→ ASSIGNMENT
For each line of the material, check for the string "install"; then state how many lines had it, giving only the number.

→ SUPPLIED INFORMATION

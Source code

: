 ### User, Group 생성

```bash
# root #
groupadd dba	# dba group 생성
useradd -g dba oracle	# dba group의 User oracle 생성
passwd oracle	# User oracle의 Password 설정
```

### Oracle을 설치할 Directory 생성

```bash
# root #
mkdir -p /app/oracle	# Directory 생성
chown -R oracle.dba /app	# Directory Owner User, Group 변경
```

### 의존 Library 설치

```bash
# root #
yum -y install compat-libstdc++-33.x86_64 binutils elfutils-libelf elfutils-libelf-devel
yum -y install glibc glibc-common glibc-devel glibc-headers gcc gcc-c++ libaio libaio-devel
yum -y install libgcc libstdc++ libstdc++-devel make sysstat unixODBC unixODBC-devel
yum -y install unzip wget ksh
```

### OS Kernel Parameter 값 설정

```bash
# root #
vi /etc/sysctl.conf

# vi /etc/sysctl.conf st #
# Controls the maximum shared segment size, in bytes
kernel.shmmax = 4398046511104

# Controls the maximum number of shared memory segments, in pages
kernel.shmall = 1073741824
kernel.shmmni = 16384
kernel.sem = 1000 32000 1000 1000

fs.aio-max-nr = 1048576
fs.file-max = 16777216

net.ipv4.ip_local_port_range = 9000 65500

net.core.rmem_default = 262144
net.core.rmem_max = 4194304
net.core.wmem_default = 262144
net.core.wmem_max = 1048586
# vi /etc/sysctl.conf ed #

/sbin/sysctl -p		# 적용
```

--

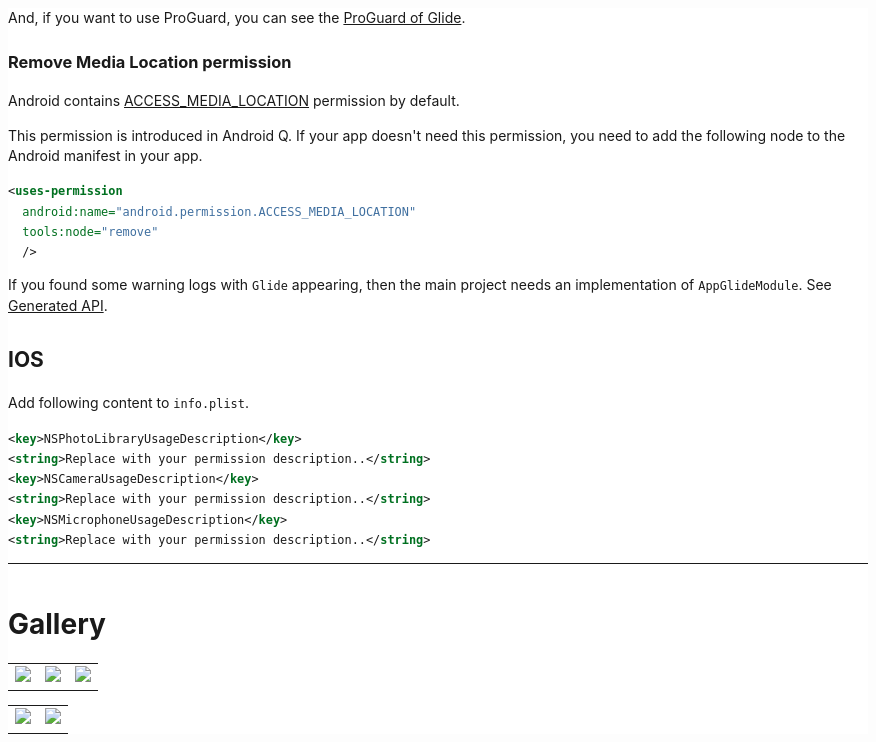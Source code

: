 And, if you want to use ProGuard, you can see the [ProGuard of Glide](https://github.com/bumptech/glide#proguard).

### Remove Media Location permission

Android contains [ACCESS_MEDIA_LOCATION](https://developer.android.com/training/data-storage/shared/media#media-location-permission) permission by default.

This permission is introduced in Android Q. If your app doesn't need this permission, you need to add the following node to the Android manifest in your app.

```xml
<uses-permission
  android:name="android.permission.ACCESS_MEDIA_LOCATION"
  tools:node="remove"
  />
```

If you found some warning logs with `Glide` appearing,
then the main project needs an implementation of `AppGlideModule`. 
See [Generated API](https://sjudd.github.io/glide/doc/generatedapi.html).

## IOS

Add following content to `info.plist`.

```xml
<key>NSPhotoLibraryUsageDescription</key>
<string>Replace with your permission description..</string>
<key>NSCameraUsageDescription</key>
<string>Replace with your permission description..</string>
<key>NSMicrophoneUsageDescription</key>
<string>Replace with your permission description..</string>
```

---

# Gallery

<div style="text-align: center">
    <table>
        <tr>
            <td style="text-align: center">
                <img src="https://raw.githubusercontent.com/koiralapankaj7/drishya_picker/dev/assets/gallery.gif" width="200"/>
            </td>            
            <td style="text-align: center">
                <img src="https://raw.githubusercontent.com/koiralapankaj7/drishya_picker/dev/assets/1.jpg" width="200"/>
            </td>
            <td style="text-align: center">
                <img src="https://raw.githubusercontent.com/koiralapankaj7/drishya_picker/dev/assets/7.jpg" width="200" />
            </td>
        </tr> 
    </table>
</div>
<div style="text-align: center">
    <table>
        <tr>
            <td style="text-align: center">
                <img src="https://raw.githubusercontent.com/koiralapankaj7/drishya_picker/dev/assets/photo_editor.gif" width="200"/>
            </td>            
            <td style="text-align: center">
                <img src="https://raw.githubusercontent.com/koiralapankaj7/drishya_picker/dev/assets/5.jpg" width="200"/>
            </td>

→ EXERCISE SOLUTION
4